*AIM OF THE TASK*. Word for word, transcribe all the entries shown below.

*DATA FOR THE TASK*.
• • • •
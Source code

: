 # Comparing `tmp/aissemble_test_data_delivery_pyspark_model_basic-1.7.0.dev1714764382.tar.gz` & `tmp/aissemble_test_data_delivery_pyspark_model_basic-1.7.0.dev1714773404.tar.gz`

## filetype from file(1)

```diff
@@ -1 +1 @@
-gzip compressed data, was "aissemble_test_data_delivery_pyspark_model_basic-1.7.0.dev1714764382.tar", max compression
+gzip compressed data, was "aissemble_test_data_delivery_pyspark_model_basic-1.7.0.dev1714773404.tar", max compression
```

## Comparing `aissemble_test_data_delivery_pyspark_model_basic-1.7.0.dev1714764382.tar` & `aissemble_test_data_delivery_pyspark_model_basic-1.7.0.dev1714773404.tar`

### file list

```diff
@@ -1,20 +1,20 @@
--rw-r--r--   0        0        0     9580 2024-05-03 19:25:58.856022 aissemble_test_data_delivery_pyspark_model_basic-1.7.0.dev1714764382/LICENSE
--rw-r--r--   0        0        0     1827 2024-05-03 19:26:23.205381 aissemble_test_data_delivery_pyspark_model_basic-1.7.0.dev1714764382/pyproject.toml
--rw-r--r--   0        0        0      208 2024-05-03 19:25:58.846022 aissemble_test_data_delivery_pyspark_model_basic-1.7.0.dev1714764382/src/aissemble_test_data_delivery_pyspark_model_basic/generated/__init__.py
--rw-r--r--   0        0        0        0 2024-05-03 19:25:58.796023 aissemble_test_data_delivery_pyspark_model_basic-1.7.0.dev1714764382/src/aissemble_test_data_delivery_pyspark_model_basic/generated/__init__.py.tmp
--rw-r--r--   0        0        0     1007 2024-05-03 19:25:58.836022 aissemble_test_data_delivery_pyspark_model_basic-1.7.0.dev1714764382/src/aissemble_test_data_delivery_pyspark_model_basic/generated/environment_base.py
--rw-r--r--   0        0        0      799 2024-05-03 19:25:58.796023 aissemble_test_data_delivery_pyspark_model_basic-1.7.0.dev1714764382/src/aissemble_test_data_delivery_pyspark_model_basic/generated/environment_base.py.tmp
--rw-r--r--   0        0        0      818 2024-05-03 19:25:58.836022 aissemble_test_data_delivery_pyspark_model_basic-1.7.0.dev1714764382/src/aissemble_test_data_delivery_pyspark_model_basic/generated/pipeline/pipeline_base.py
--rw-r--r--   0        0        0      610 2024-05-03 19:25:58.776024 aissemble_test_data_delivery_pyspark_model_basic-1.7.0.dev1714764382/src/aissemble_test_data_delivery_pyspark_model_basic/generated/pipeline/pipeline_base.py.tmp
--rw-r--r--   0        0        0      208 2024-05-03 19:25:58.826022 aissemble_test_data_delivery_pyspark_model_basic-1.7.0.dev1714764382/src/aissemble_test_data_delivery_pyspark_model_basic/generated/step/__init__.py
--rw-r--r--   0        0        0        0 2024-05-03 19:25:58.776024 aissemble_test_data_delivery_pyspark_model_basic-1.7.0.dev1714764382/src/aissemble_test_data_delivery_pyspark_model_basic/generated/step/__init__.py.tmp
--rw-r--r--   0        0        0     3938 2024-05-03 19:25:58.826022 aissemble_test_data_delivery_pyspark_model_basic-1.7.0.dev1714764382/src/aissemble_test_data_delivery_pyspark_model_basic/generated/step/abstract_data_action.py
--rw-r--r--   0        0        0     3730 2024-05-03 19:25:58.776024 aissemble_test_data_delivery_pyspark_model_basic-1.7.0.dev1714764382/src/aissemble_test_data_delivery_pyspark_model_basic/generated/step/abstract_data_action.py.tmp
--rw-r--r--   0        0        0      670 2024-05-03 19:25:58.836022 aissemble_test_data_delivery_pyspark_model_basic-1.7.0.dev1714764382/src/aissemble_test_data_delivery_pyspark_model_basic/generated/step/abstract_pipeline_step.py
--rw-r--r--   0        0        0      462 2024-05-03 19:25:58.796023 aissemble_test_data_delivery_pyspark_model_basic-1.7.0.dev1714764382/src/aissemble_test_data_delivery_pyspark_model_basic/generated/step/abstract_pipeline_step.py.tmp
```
• • • •
*FINISHED TASK*.
Source code

: # Comparing `tmp/aissemble_test_data_delivery_pyspark_model_basic-1.7.0.dev1714764382.tar.gz` & `tmp/aissemble_test_data_delivery_pyspark_model_basic-1.7.0.dev1714773404.tar.gz`

## filetype from file(1)

```diff
@@ -1 +1 @@
-gzip compressed data, was "aissemble_test_data_delivery_pyspark_model_basic-1.7.0.dev1714764382.tar", max compression
+gzip compressed data, was "aissemble_test_data_delivery_pyspark_model_basic-1.7.0.dev1714773404.tar", max compression
```

## Comparing `aissemble_test_data_delivery_pyspark_model_basic-1.7.0.dev1714764382.tar` & `aissemble_test_data_delivery_pyspark_model_basic-1.7.0.dev1714773404.tar`

### file list

```diff
@@ -1,20 +1,20 @@
--rw-r--r--   0        0        0     9580 2024-05-03 19:25:58.856022 aissemble_test_data_delivery_pyspark_model_basic-1.7.0.dev1714764382/LICENSE
--rw-r--r--   0        0        0     1827 2024-05-03 19:26:23.205381 aissemble_test_data_delivery_pyspark_model_basic-1.7.0.dev1714764382/pyproject.toml
--rw-r--r--   0        0        0      208 2024-05-03 19:25:58.846022 aissemble_test_data_delivery_pyspark_model_basic-1.7.0.dev1714764382/src/aissemble_test_data_delivery_pyspark_model_basic/generated/__init__.py
--rw-r--r--   0        0        0        0 2024-05-03 19:25:58.796023 aissemble_test_data_delivery_pyspark_model_basic-1.7.0.dev1714764382/src/aissemble_test_data_delivery_pyspark_model_basic/generated/__init__.py.tmp
--rw-r--r--   0        0        0     1007 2024-05-03 19:25:58.836022 aissemble_test_data_delivery_pyspark_model_basic-1.7.0.dev1714764382/src/aissemble_test_data_delivery_pyspark_model_basic/generated/environment_base.py
--rw-r--r--   0        0        0      799 2024-05-03 19:25:58.796023 aissemble_test_data_delivery_pyspark_model_basic-1.7.0.dev1714764382/src/aissemble_test_data_delivery_pyspark_model_basic/generated/environment_base.py.tmp
--rw-r--r--   0        0        0      818 2024-05-03 19:25:58.836022 aissemble_test_data_delivery_pyspark_model_basic-1.7.0.dev1714764382/src/aissemble_test_data_delivery_pyspark_model_basic/generated/pipeline/pipeline_base.py
--rw-r--r--   0        0        0      610 2024-05-03 19:25:58.776024 aissemble_test_data_delivery_pyspark_model_basic-1.7.0.dev1714764382/src/aissemble_test_data_delivery_pyspark_model_basic/generated/pipeline/pipeline_base.py.tmp
--rw-r--r--   0        0        0      208 2024-05-03 19:25:58.826022 aissemble_test_data_delivery_pyspark_model_basic-1.7.0.dev1714764382/src/aissemble_test_data_delivery_pyspark_model_basic/generated/step/__init__.py
--rw-r--r--   0        0        0        0 2024-05-03 19:25:58.776024 aissemble_test_data_delivery_pyspark_model_basic-1.7.0.dev1714764382/src/aissemble_test_data_delivery_pyspark_model_basic/generated/step/__init__.py.tmp
--rw-r--r--   0        0        0     3938 2024-05-03 19:25:58.826022 aissemble_test_data_delivery_pyspark_model_basic-1.7.0.dev1714764382/src/aissemble_test_data_delivery_pyspark_model_basic/generated/step/abstract_data_action.py
--rw-r--r--   0        0        0     3730 2024-05-03 19:25:58.776024 aissemble_test_data_delivery_pyspark_model_basic-1.7.0.dev1714764382/src/aissemble_test_data_delivery_pyspark_model_basic/generated/step/abstract_data_action.py.tmp
--rw-r--r--   0        0        0      670 2024-05-03 19:25:58.836022 aissemble_test_data_delivery_pyspark_model_basic-1.7.0.dev1714764382/src/aissemble_test_data_delivery_pyspark_model_basic/generated/step/abstract_pipeline_step.py
--rw-r--r--   0        0        0      462 2024-05-03 19:25:58.796023 aissemble_test_data_delivery_pyspark_model_basic-1.7.0.dev1714764382/src/aissemble_test_data_delivery_pyspark_model_basic/generated/step/abstract_pipeline_step.py.tmp
```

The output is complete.